An exploratory laparotomy was performed because jaundice was developing rapidly. Intraoperative cholangiography via the gallbladder revealed complete stenosis of the common hepatic duct with normal choledochus. On palpation, there was partial thickening of the wall in the CHD with reference to the site of the stenosis. No patency was observed in the stenotic site after choledochotomy at the confluence of three ducts. A biopsy specimen was obtained from the thickened wall, and a drainage tube was threaded through the biopsy site because outflow of bile was observed at the site. Jaundice rapidly disappeared with improvement of liver function. A histopathological study showed benign hyperplastic lesions without malignancy and inflammation.
As repeated cholangiography through the drainage tube revealed no improvement of the CHD obstruction, we resected the extrahepatic biliary tract with reconstruction of hepaticojejunostomy 2 months thereafter. A histiopathological diagnosis of juvenile capillary hemangioma of the CDH was confirmed. He is curently doing well without jaundice 5 years after the operation.

Infected Cystic Lymphangioma of Anterior Abdominal Wall After Communicated Scrotal Hydrocele Repair in a Child

We experienced a rare case of cystic lymphangioma at the extra-peritoneal space of the anterior abdominal wall.

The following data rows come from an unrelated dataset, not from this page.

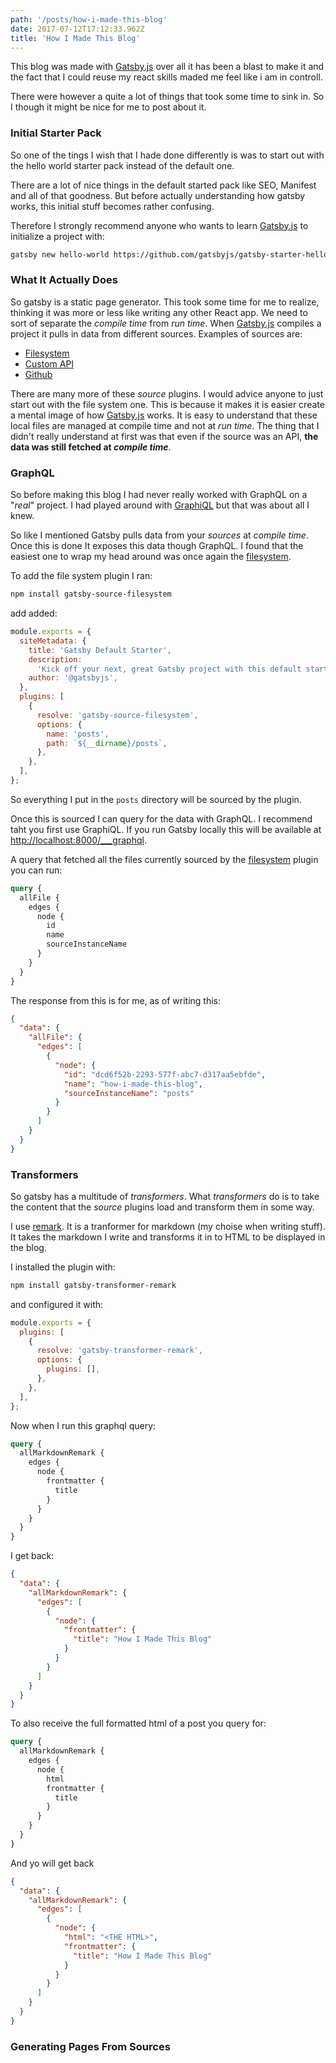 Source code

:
 ```yaml
---
path: '/posts/how-i-made-this-blog'
date: 2017-07-12T17:12:33.962Z
title: 'How I Made This Blog'
---
```


This blog was made with [Gatsby.js](https://www.gatsbyjs.org/) over all it has
been a blast to make it and the fact that I could reuse my react skills maded me
feel like i am in controll.

There were however a quite a lot of things that took some time to sink in. So I
though it might be nice for me to post about it.

### Initial Starter Pack

So one of the tings I wish that I hade done differently is was to start out with
the hello world starter pack instead of the default one.

There are a lot of nice things in the default started pack like SEO, Manifest and
all of that goodness. But before actually understanding how gatsby works, this
initial stuff becomes rather confusing.

Therefore I strongly recommend anyone who wants to learn [Gatsby.js](https://www.gatsbyjs.org/)
to initialize a project with:

```bash
gatsby new hello-world https://github.com/gatsbyjs/gatsby-starter-hello-world
```

### What It Actually Does

So gatsby is a static page generator. This took some time for me to realize, thinking
it was more or less like writing any other React app. We need to sort of separate the
_compile time_ from _run time_. When [Gatsby.js](https://www.gatsbyjs.org/) compiles a
project it pulls in data from different sources. Examples of sources are:

- [Filesystem](https://www.gatsbyjs.org/packages/gatsby-source-filesystem/)
- [Custom API](https://www.gatsbyjs.org/packages/gatsby-source-custom-api/)
- [Github](https://www.gatsbyjs.org/packages/@mosch/gatsby-source-github/)

There are many more of these _source_ plugins. I would advice anyone to just start out
with the file system one. This is because it makes it is easier create a mental image
of how [Gatsby.js](https://www.gatsbyjs.org/) works. It is easy to understand that these
local files are managed at compile time and not at _run time_. The thing that I didn't
really understand at first was that even if the source was an API, **the data was still
fetched at _compile time_**.

### GraphQL

So before making this blog I had never really worked with GraphQL on a "_real_" project.
I had played around with [GraphiQL](https://github.com/graphql/graphiql) but that was about
all I knew.

So like I mentioned Gatsby pulls data from your _sources_ at _compile time_. Once this is done
It exposes this data though GraphQL. I found that the easiest one to wrap my head around was
once again the [filesystem](https://www.gatsbyjs.org/packages/gatsby-source-filesystem/).

To add the file system plugin I ran:

```bash
npm install gatsby-source-filesystem
```

add added:

```javascript
module.exports = {
  siteMetadata: {
    title: 'Gatsby Default Starter',
    description:
      'Kick off your next, great Gatsby project with this default starter. This barebones starter ships with the main Gatsby configuration files you might need.',
    author: '@gatsbyjs',
  },
  plugins: [
    {
      resolve: 'gatsby-source-filesystem',
      options: {
        name: 'posts',
        path: `${__dirname}/posts`,
      },
    },
  ],
};
```

So everything I put in the `posts` directory will be sourced by the plugin.

Once this is sourced I can query for the data with GraphQL. I recommend taht you
first use GraphiQL. If you run Gatsby locally this will be available at
[http://localhost:8000/\_\_\_graphql](http://localhost:8000/___graphql).

A query that fetched all the files currently sourced by the
[filesystem](https://www.gatsbyjs.org/packages/gatsby-source-filesystem/) plugin
you can run:

```graphql
query {
  allFile {
    edges {
      node {
        id
        name
        sourceInstanceName
      }
    }
  }
}
```

The response from this is for me, as of writing this:

```json
{
  "data": {
    "allFile": {
      "edges": [
        {
          "node": {
            "id": "dcd6f52b-2293-577f-abc7-d317aa5ebfde",
            "name": "how-i-made-this-blog",
            "sourceInstanceName": "posts"
          }
        }
      ]
    }
  }
}
```

### Transformers

So gatsby has a multitude of _transformers_. What _transformers_ do is to take the
content that the _source_ plugins load and transform them in some way.

I use [remark](https://www.gatsbyjs.org/packages/gatsby-transformer-remark/). It is
a tranformer for markdown (my choise when writing stuff). It takes the markdown I
write and transforms it in to HTML to be displayed in the blog.

I installed the plugin with:

```bash
npm install gatsby-transformer-remark
```

and configured it with:

```javascript
module.exports = {
  plugins: [
    {
      resolve: 'gatsby-transformer-remark',
      options: {
        plugins: [],
      },
    },
  ],
};
```

Now when I run this graphql query:

```graphql
query {
  allMarkdownRemark {
    edges {
      node {
        frontmatter {
          title
        }
      }
    }
  }
}
```

I get back:

```json
{
  "data": {
    "allMarkdownRemark": {
      "edges": [
        {
          "node": {
            "frontmatter": {
              "title": "How I Made This Blog"
            }
          }
        }
      ]
    }
  }
}
```

To also receive the full formatted html of a post you query for:

```graphql
query {
  allMarkdownRemark {
    edges {
      node {
        html
        frontmatter {
          title
        }
      }
    }
  }
}
```

And yo will get back

```json
{
  "data": {
    "allMarkdownRemark": {
      "edges": [
        {
          "node": {
            "html": "<THE HTML>",
            "frontmatter": {
              "title": "How I Made This Blog"
            }
          }
        }
      ]
    }
  }
}
```

### Generating Pages From Sources
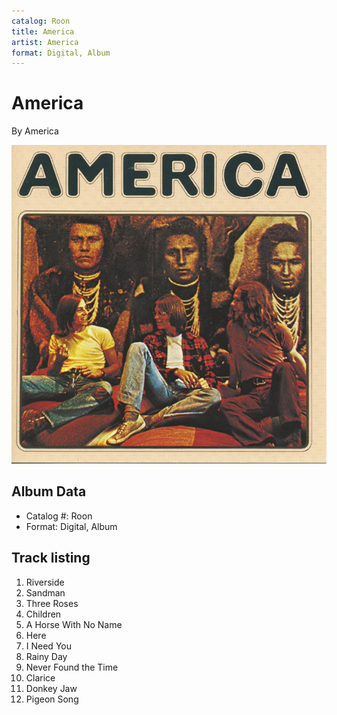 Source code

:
 ```yaml
---
catalog: Roon
title: America
artist: America
format: Digital, Album
---
```


# America

By America

![](../../assets/albumcovers/America-America.png)

## Album Data

- Catalog #: Roon
- Format: Digital, Album


## Track listing


1. Riverside
2. Sandman
3. Three Roses
4. Children
5. A Horse With No Name
6. Here
7. I Need You
8. Rainy Day
9. Never Found the Time
10. Clarice
11. Donkey Jaw
12. Pigeon Song


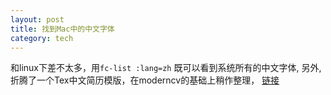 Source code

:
 ```yaml
---
layout: post
title: 找到Mac中的中文字体
category: tech
---
```

和linux下差不太多，用`fc-list :lang=zh` 既可以看到系统所有的中文字体,
另外, 折腾了一个Tex中文简历模版，在moderncv的基础上稍作整理，
[链接](http://github.com/lenage/resume)
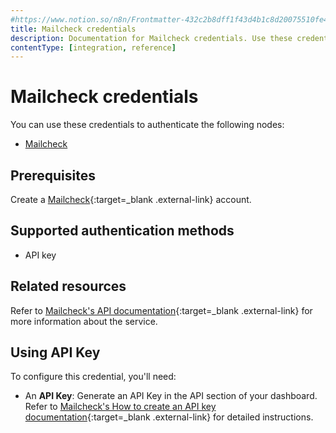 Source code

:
 ```yaml
---
#https://www.notion.so/n8n/Frontmatter-432c2b8dff1f43d4b1c8d20075510fe4
title: Mailcheck credentials
description: Documentation for Mailcheck credentials. Use these credentials to authenticate Mailcheck in n8n, a workflow automation platform.
contentType: [integration, reference]
---
```


# Mailcheck credentials

You can use these credentials to authenticate the following nodes:

- [Mailcheck](/integrations/builtin/app-nodes/n8n-nodes-base.mailcheck/)

## Prerequisites

Create a [Mailcheck](https://mailcheck.co/){:target=_blank .external-link} account.

## Supported authentication methods

- API key

## Related resources

Refer to [Mailcheck's API documentation](https://app.mailcheck.co/docs?from=docs){:target=_blank .external-link} for more information about the service.

## Using API Key

To configure this credential, you'll need:

- An **API Key**: Generate an API Key in the API section of your dashboard. Refer to [Mailcheck's How to create an API key documentation](https://mailcheck.co/create-api-key){:target=_blank .external-link} for detailed instructions.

A 3-year/7-month-old boy was admitted due to suspected acute appendiceal abscess. He had a history of right communicated scrotal hydrocele repair in our institute 21 days before admission. On re-admission, the right scrotal hydrocele appeared normal. On biochemical analysis, the white blood cell count elevated to 17,590/mm³, and C-reactive protein increased to 12.11 mg/dl. IV fluid therapy with antibiotics was therefore started. A computed tomography revealed multi-cystic mass located at the right lower abdominal quadrant. An ultra-sound examination showed small multi-cystic mass located at the right groin connected to the abdominal mass. He was diagnosed as having an infected cystic lymphangioma after communicated scrotal hydrocele repair. Laparoscopic intervention was performed on 21 days after admission, including adheolysis of omentum from the cystic mass. The appendix appeared normal. Most of the cystic mass was removed through the wound of the previous hydrocele repair. OK-432 solution was also injected into the remaining cystic mass. Histologically, the removed mass was confirmed as cystic lymphangioma. Postoperative course was uneventful, and no recurrence was found in two years.